La geografía desempeña aquí un papel fundamental. Las rutas alternativas, nuevos oleoductos y terminales pueden mejorar la resiliencia, pero requieren años de inversión, ingeniería y coordinación política. Además, ninguna infraestructura elimina por completo la vulnerabilidad de una ruta estratégica. El riesgo puede gestionarse, pero no desaparecer.
Cómo reaccionará el capital ahora
La cuestión más importante, por tanto, no es únicamente qué ocurrió en Ormuz, sino cómo reaccionará el capital a partir de ahora. El sistema energético ya ha demostrado en numerosas ocasiones su capacidad de adaptación. La expansión del gas natural licuado, la revolución del petróleo de esquisto y el desarrollo de nuevas regiones productoras han surgido, en parte, como respuestas a cambios económicos y geopolíticos.

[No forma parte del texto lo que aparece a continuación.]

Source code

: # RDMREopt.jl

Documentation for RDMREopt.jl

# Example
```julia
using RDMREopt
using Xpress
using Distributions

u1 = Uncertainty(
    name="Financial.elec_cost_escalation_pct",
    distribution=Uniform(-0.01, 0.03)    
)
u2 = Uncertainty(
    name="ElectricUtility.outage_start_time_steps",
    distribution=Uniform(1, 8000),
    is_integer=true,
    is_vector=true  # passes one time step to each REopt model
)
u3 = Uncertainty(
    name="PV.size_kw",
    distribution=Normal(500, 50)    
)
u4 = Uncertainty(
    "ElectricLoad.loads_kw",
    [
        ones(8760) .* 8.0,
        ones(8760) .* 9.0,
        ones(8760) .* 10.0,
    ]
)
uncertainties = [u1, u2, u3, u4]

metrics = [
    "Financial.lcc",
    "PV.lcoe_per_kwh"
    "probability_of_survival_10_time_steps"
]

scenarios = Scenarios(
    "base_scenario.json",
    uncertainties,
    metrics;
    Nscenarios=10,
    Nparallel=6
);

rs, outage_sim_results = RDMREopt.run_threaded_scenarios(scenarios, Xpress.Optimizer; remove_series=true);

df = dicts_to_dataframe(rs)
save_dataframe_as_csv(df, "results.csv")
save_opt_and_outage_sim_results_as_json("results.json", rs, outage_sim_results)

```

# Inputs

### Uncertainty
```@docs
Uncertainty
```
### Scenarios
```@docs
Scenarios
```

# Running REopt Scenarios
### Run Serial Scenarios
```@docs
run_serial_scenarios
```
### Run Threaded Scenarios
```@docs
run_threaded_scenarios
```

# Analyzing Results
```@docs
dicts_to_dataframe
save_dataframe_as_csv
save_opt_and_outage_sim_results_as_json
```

“El paralelismo con la segunda ley de la termodinámica resulta ilustrativo: cuando un sistema ordenado sufre una perturbación, no vuelve automáticamente a su estado anterior. Puede reorganizarse, pero hacerlo requiere nueva energía, inversión y recursos. El sistema energético mundial probablemente seguirá ese mismo patrón”, vaticina Schreiner Parker.
El principal cambio podría producirse en la valoración del riesgo. El petróleo del golfo Pérsico seguirá siendo fundamental: la región concentra algunos de los mayores yacimientos del mundo y ofrece costes de producción extraordinariamente competitivos. Su importancia geológica y económica no ha desaparecido. “Lo que puede cambiar es el descuento que los inversores aplican al riesgo geopolítico asociado”, añade.

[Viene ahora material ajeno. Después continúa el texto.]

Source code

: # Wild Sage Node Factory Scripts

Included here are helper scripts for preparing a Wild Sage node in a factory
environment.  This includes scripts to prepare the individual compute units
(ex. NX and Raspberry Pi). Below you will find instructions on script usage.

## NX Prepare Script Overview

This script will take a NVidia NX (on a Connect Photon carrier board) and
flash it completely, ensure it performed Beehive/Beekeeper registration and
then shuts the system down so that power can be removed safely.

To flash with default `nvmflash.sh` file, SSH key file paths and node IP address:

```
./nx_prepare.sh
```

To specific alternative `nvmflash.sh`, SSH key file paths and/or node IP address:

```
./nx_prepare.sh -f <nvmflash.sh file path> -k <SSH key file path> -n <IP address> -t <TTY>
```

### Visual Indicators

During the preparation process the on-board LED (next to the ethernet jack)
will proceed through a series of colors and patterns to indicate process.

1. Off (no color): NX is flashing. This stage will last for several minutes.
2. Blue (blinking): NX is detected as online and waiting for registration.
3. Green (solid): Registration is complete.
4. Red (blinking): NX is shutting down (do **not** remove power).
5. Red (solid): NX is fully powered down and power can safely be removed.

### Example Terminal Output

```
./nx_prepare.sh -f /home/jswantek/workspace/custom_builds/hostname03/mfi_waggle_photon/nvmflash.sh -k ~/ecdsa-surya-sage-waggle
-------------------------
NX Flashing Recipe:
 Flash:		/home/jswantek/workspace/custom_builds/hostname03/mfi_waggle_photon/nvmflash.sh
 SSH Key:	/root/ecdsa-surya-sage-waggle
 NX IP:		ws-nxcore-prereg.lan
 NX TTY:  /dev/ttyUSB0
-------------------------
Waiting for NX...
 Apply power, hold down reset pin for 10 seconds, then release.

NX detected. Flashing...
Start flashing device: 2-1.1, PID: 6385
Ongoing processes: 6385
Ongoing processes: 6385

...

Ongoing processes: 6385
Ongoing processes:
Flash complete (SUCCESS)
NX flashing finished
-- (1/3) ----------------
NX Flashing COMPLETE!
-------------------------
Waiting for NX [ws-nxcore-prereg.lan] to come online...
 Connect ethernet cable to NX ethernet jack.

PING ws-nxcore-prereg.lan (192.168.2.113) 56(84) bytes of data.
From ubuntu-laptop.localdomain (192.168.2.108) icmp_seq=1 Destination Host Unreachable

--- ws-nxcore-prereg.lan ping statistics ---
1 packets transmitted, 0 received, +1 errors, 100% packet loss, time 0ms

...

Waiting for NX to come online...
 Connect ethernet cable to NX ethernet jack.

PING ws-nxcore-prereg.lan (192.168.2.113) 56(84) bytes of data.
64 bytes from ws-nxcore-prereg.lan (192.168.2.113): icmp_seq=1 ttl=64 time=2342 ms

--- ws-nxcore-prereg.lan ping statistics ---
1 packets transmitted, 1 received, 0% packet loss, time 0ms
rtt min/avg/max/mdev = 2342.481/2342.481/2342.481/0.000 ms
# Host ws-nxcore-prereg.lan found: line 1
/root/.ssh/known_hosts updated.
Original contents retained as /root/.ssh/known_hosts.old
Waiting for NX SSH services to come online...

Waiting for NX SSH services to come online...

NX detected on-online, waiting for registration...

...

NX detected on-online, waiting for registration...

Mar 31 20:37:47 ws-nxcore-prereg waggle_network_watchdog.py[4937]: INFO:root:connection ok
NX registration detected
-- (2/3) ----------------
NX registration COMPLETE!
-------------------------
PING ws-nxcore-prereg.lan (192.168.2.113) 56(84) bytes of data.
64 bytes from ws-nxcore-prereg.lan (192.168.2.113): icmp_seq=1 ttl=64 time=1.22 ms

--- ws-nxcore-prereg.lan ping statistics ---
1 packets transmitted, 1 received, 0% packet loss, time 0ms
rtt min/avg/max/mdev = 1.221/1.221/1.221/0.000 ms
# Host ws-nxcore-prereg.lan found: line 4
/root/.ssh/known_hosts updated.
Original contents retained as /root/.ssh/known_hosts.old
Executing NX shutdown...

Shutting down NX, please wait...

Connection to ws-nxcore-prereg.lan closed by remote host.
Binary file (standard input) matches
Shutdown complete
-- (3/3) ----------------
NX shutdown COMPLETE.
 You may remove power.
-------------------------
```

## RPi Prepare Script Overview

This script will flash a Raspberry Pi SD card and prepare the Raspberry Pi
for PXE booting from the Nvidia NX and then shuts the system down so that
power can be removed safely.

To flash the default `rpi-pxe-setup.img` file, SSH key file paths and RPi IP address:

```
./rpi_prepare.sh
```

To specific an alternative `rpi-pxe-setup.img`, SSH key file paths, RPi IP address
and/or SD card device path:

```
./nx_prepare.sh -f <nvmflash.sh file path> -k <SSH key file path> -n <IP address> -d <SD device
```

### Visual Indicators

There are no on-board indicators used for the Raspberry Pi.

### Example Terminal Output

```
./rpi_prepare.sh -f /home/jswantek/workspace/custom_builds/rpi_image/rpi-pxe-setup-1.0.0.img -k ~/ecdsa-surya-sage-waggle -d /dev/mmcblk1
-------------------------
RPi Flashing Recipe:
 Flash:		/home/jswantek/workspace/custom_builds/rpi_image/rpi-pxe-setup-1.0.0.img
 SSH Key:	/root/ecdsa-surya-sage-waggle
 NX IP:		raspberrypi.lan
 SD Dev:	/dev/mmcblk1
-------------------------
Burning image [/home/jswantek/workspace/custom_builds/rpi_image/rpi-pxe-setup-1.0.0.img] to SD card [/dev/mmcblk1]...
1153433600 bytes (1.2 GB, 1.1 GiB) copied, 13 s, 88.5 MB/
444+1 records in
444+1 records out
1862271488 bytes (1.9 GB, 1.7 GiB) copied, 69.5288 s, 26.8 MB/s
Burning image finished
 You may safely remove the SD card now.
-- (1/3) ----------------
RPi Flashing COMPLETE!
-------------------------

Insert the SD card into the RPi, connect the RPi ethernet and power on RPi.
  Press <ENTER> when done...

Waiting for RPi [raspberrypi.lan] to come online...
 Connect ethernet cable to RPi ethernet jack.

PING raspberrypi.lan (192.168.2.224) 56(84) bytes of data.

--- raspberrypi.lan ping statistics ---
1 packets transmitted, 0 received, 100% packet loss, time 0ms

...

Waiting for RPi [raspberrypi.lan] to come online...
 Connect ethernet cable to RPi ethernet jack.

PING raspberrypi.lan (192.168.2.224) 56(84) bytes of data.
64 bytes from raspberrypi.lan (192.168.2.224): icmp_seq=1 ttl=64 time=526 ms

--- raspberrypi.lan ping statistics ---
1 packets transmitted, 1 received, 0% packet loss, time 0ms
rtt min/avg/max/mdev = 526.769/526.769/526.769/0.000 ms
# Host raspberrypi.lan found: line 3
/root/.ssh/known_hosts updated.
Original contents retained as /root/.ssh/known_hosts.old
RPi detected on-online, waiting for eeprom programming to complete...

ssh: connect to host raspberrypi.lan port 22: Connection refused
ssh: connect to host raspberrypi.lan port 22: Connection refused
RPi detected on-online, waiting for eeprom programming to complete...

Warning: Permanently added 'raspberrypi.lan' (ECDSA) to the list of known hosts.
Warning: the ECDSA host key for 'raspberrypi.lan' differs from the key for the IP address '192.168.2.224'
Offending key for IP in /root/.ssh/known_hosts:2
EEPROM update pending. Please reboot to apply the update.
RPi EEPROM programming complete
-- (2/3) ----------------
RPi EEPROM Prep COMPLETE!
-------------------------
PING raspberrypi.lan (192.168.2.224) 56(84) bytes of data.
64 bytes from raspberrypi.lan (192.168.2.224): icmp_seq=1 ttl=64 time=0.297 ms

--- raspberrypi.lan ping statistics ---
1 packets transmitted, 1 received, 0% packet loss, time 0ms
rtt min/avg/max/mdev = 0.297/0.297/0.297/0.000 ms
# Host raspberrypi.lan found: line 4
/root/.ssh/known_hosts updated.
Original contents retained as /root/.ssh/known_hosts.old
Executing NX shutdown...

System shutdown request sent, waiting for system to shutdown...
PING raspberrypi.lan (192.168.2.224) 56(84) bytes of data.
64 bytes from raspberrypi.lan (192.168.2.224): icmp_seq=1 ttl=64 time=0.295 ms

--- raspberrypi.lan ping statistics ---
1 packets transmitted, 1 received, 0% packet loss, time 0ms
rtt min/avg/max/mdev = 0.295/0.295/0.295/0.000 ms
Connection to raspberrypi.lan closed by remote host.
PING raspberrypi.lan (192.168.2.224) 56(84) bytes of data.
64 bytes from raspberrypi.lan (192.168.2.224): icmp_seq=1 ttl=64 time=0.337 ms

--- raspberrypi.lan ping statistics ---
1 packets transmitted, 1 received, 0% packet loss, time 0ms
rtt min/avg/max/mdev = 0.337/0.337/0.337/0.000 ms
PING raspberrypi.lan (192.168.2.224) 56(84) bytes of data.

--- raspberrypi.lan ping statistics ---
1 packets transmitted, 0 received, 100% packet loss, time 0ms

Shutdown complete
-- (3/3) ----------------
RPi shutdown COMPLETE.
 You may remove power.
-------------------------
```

La seguridad adquiere un mayor valor
En este nuevo escenario, regiones como Brasil, Guyana, Canadá y Estados Unidos podrían ganar atractivo relativo. Sus recursos ya son competitivos y, en determinados casos, ofrecen un acceso a los mercados internacionales considerado más resiliente. No significa que vayan a sustituir al golfo Pérsico, sino que la seguridad del suministro podría adquirir un valor adicional junto al coste y la calidad del recurso.
El margen atlántico también presenta riesgos: desde huracanes y fenómenos meteorológicos hasta incertidumbre fiscal y política. Por ello, la redistribución del capital probablemente será gradual, y no un abandono masivo de los productores del Golfo.

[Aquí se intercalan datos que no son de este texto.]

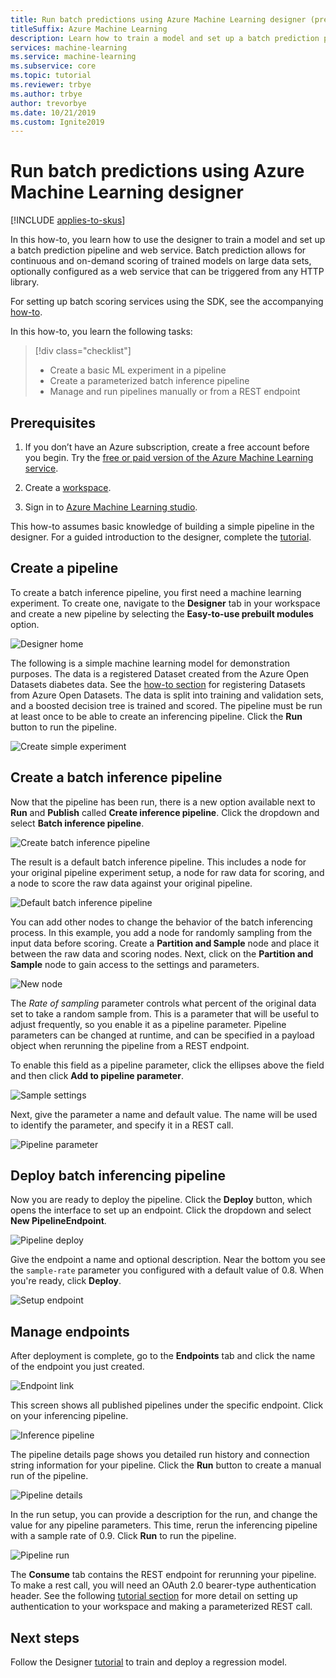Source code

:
```yaml
---
title: Run batch predictions using Azure Machine Learning designer (preview)
titleSuffix: Azure Machine Learning
description: Learn how to train a model and set up a batch prediction pipeline using the designer. Deploy the pipeline as a parameterized web service, which can be triggered from any HTTP library.
services: machine-learning
ms.service: machine-learning
ms.subservice: core
ms.topic: tutorial
ms.reviewer: trbye
ms.author: trbye
author: trevorbye
ms.date: 10/21/2019
ms.custom: Ignite2019
---
```


# Run batch predictions using Azure Machine Learning designer
[!INCLUDE [applies-to-skus](../../../includes/aml-applies-to-basic-enterprise-sku.md)]

In this how-to, you learn how to use the designer to train a model and set up a batch prediction pipeline and web service. Batch prediction allows for continuous and on-demand scoring of trained models on large data sets, optionally configured as a web service that can be triggered from any HTTP library. 

For setting up batch scoring services using the SDK, see the accompanying [how-to](how-to-run-batch-predictions.md).

In this how-to, you learn the following tasks:

> [!div class="checklist"]
> * Create a basic ML experiment in a pipeline
> * Create a parameterized batch inference pipeline
> * Manage and run pipelines manually or from a REST endpoint

## Prerequisites

1. If you don’t have an Azure subscription, create a free account before you begin. Try the [free or paid version of the Azure Machine Learning service](https://aka.ms/AMLFree).

1. Create a [workspace](tutorial-1st-experiment-sdk-setup.md).

1. Sign in to [Azure Machine Learning studio](https://ml.azure.com/).

This how-to assumes basic knowledge of building a simple pipeline in the designer. For a guided introduction to the designer, complete the [tutorial](tutorial-designer-automobile-price-train-score.md). 

## Create a pipeline

To create a batch inference pipeline, you first need a machine learning experiment. To create one, navigate to the **Designer** tab in your workspace and create a new pipeline by selecting the **Easy-to-use prebuilt modules** option.

![Designer home](media/how-to-run-batch-predictions-ui/ui-batch-scoring-1.png)

The following is a simple machine learning model for demonstration purposes. The data is a registered Dataset created from the Azure Open Datasets diabetes data. See the [how-to section](how-to-create-register-datasets.md#create-datasets-with-azure-open-datasets) for registering Datasets from Azure Open Datasets. The data is split into training and validation sets, and a boosted decision tree is trained and scored. The pipeline must be run at least once to be able to create an inferencing pipeline. Click the **Run** button to run the pipeline.

![Create simple experiment](media/how-to-run-batch-predictions-ui/ui-batch-scoring-2.png)

## Create a batch inference pipeline

Now that the pipeline has been run, there is a new option available next to **Run** and **Publish** called **Create inference pipeline**. Click the dropdown and select **Batch inference pipeline**.

![Create batch inference pipeline](media/how-to-run-batch-predictions-ui/ui-batch-scoring-5.png)

The result is a default batch inference pipeline. This includes a node for your original pipeline experiment setup, a node for raw data for scoring, and a node to score the raw data against your original pipeline.

![Default batch inference pipeline](media/how-to-run-batch-predictions-ui/ui-batch-scoring-6.png)

You can add other nodes to change the behavior of the batch inferencing process. In this example, you add a node for randomly sampling from the input data before scoring. Create a **Partition and Sample** node and place it between the raw data and scoring nodes. Next, click on the **Partition and Sample** node to gain access to the settings and parameters.

![New node](media/how-to-run-batch-predictions-ui/ui-batch-scoring-7.png)

The *Rate of sampling* parameter controls what percent of the original data set to take a random sample from. This is a parameter that will be useful to adjust frequently, so you enable it as a pipeline parameter. Pipeline parameters can be changed at runtime, and can be specified in a payload object when rerunning the pipeline from a REST endpoint. 

To enable this field as a pipeline parameter, click the ellipses above the field and then click **Add to pipeline parameter**. 

![Sample settings](media/how-to-run-batch-predictions-ui/ui-batch-scoring-8.png)

Next, give the parameter a name and default value. The name will be used to identify the parameter, and specify it in a REST call.

![Pipeline parameter](media/how-to-run-batch-predictions-ui/ui-batch-scoring-9.png)

## Deploy batch inferencing pipeline

Now you are ready to deploy the pipeline. Click the **Deploy** button, which opens the interface to set up an endpoint. Click the dropdown and select **New PipelineEndpoint**.

![Pipeline deploy](media/how-to-run-batch-predictions-ui/ui-batch-scoring-10.png)

Give the endpoint a name and optional description. Near the bottom you see the `sample-rate` parameter you configured with a default value of 0.8. When you're ready, click **Deploy**.

![Setup endpoint](media/how-to-run-batch-predictions-ui/ui-batch-scoring-11.png)

## Manage endpoints 

After deployment is complete, go to the **Endpoints** tab and click the name of the endpoint you just created.

![Endpoint link](media/how-to-run-batch-predictions-ui/ui-batch-scoring-12.png)

This screen shows all published pipelines under the specific endpoint. Click on your inferencing pipeline.

![Inference pipeline](media/how-to-run-batch-predictions-ui/ui-batch-scoring-13.png)

The pipeline details page shows you detailed run history and connection string information for your pipeline. Click the **Run** button to create a manual run of the pipeline.

![Pipeline details](media/how-to-run-batch-predictions-ui/ui-batch-scoring-14.png)

In the run setup, you can provide a description for the run, and change the value for any pipeline parameters. This time, rerun the inferencing pipeline with a sample rate of 0.9. Click **Run** to run the pipeline.

![Pipeline run](media/how-to-run-batch-predictions-ui/ui-batch-scoring-15.png)

The **Consume** tab contains the REST endpoint for rerunning your pipeline. To make a rest call, you will need an OAuth 2.0 bearer-type authentication header. See the following [tutorial section](tutorial-pipeline-batch-scoring-classification.md#publish-and-run-from-a-rest-endpoint) for more detail on setting up authentication to your workspace and making a parameterized REST call.

## Next steps

Follow the Designer [tutorial](tutorial-designer-automobile-price-train-score.md) to train and deploy a regression model.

“A largo plazo, la nueva valoración de la resiliencia podría favorecer también proyectos de recuperación mejorada de petróleo en campos maduros, nuevas explotaciones en aguas profundas y tecnologías capaces de reproducir fuera de Estados Unidos modelos de producción como el sale”, predice Schreiner Parker.
Y añade: “El resultado será un nuevo equilibrio energético. El Golfo seguirá siendo indispensable durante décadas, pero la geografía política podría pasar de ser un factor secundario de riesgo a convertirse directamente en un componente de la economía de producción”.
“La verdadera trascendencia de Ormuz, por tanto, no reside únicamente en la posibilidad de una interrupción física del suministro. El estrecho ha puesto en cuestión una de las premisas sobre las que se construyó el sistema energético moderno: que determinadas rutas estratégicas podían darse por seguras. Si esa confianza no se recupera plenamente, el capital incorporará un nuevo precio a la resiliencia”, concluye.
Y ese cambio, aunque sea gradual, puede acabar modificando durante años el mapa de las inversiones energéticas mundiales.